[D66] Alles loopt in de soep: West makes plans to avoid panic if Russia uses nuclear bomb in Ukraine

René Oudeweg roudeweg at gmail.com
Sat Oct 15 05:12:45 CEST 2022


theguardian.com
<https://www.theguardian.com/world/2022/oct/14/west-plans-avoid-panic-if-russia-nuclear-bomb-ukraine-putin>



  West makes plans to avoid panic if Russia uses nuclear bomb in Ukraine

Dan Sabbagh
4-5 minutes
------------------------------------------------------------------------

Western officials are engaged in “prudent planning” behind the scenes to
prevent chaos and panic in their home countries in the event Russia was
to detonate a nuclear bomb in or near Ukraine
<https://www.theguardian.com/world/ukraine>.

Although a nuclear crisis is considered highly unlikely, the insider
said officials internationally were re-examining plans to provide
emergency support and reassurance to populations fearful of nuclear
escalation.

Hints of the thinking emerged in a briefing by an official on Friday,
who was asked if there would be measures in place to prevent panic
buying or people fleeing cities en masse in fear of escalation after a
nuclear event.

Governments were engaged in “prudent planning for a range of possible
scenarios” said the western official, who was speaking on condition of
anonymity, although they stressed that any use of nuclear weapons by
Russia <https://www.theguardian.com/world/russia> in the war would be
abhorrent.

Public information campaigns and even school drills on how to survive a
nuclear war were a feature of the cold war, including the duck and cover
campaign
<https://www.theguardian.com/world/2022/may/12/forgetting-the-apocalypse-why-our-nuclear-fears-faded-and-why-thats-dangerous>
in the US in the 1950s, Protect and Survive
<https://www.theguardian.com/books/2019/oct/30/uk-was-primed-for-nuclear-war-in-the-uk-taras-young-interview>
from the UK in the late 1970s and “Everyone has a chance”
<https://www.deutsche-digitale-bibliothek.de/item/TV2QKE7VFFDQKV2WYOMZCU6B6OTRCQM6>
in West Germany in the early 1960s.

These campaigns were the subject of considerable criticism and parody
for their suggestion that it could be possible to survive an all-out
nuclear conflict, although in this case the focus is supposed to be on
preventing public panic over fear of an uncontrolled nuclear escalation
that would lead to major cities being targeted.

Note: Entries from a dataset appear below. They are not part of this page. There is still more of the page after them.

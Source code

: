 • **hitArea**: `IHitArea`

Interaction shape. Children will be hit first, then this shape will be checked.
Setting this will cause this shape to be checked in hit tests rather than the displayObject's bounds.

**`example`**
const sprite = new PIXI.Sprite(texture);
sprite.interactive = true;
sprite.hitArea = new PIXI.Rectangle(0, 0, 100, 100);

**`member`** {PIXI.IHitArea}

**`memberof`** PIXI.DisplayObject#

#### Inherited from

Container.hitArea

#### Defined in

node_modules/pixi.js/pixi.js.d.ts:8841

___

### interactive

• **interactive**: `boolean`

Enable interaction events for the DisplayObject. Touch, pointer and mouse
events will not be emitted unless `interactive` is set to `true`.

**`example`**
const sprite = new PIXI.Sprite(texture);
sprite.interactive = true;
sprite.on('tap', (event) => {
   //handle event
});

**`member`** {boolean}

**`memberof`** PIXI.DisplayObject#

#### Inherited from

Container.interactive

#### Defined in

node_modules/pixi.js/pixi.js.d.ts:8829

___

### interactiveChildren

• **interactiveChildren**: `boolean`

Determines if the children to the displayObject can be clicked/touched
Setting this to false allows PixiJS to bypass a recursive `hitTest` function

Kate Hudson, the general secretary of the Campaign for Nuclear
Disarmament <https://cnduk.org/>, said: “This ‘prudent planning’ harks
back to the British government’s cold war-era Protect and Survive
campaign – which was roundly condemned by CND as giving the false
impression that a nuclear attack could be survived by whitewashing
windows and other irrelevances.”

As Moscow has suffered reverses on the battlefield in Ukraine since
September, Vladimir Putin has ratcheted up the nuclear rhetoric, saying
last month that he would use “all available means” to defend Russian
territory.

The western official said the Russian president’s comments about nuclear
use were “deeply irresponsible” and no other country was talking about
nuclear weapons. “We do not see this as a nuclear crisis,” they said.

Echoing comments made by the US, the official said: “Any use of nuclear
weapons would break a taboo that has held since 1945” which would “lead
to severe consequences for Russia, as well as for everybody else”.

Towards the end of last month, Jake Sullivan, the US national security
adviser, said there would be “catastrophic consequences” for Moscow if
it sought to deploy a tactical nuclear weapon, which can have the power
of six or seven Hiroshima blasts.

The west does not want to spell out how it might respond, to preserve a
deliberate ambiguity – and on Friday the official would not be drawn on
what nuclear armed countries might do. But the expectation is that to
avoid rapid escalation any initial response would be non-nuclear.

On Thursday, Emmanuel Macron broke ranks and said he would not order a
like-for-like retaliation if there was a Russian nuclear strike in
Ukraine. The French president said the country’s fundamental interests
“wouldn’t be directly affected at all if, for example, there was a
ballistic nuclear attack in Ukraine, in the region”.

Earlier this week, Jeremy Fleming, the head of the GCHQ spy agency, said
he not seen any sign that Russia was preparing to use a tactical nuclear
weapon in or around Ukraine. It is his agency’s job to help monitor
Russian military movements, and whether its military was trying to pair
a nuclear warhead with a conventional missile.

Experts generally believe that Putin is engaged in a bluff, trying to
provoke fear and uncertainty in the west, to ensure that the US or Nato
does not enter the war on Ukraine’s side.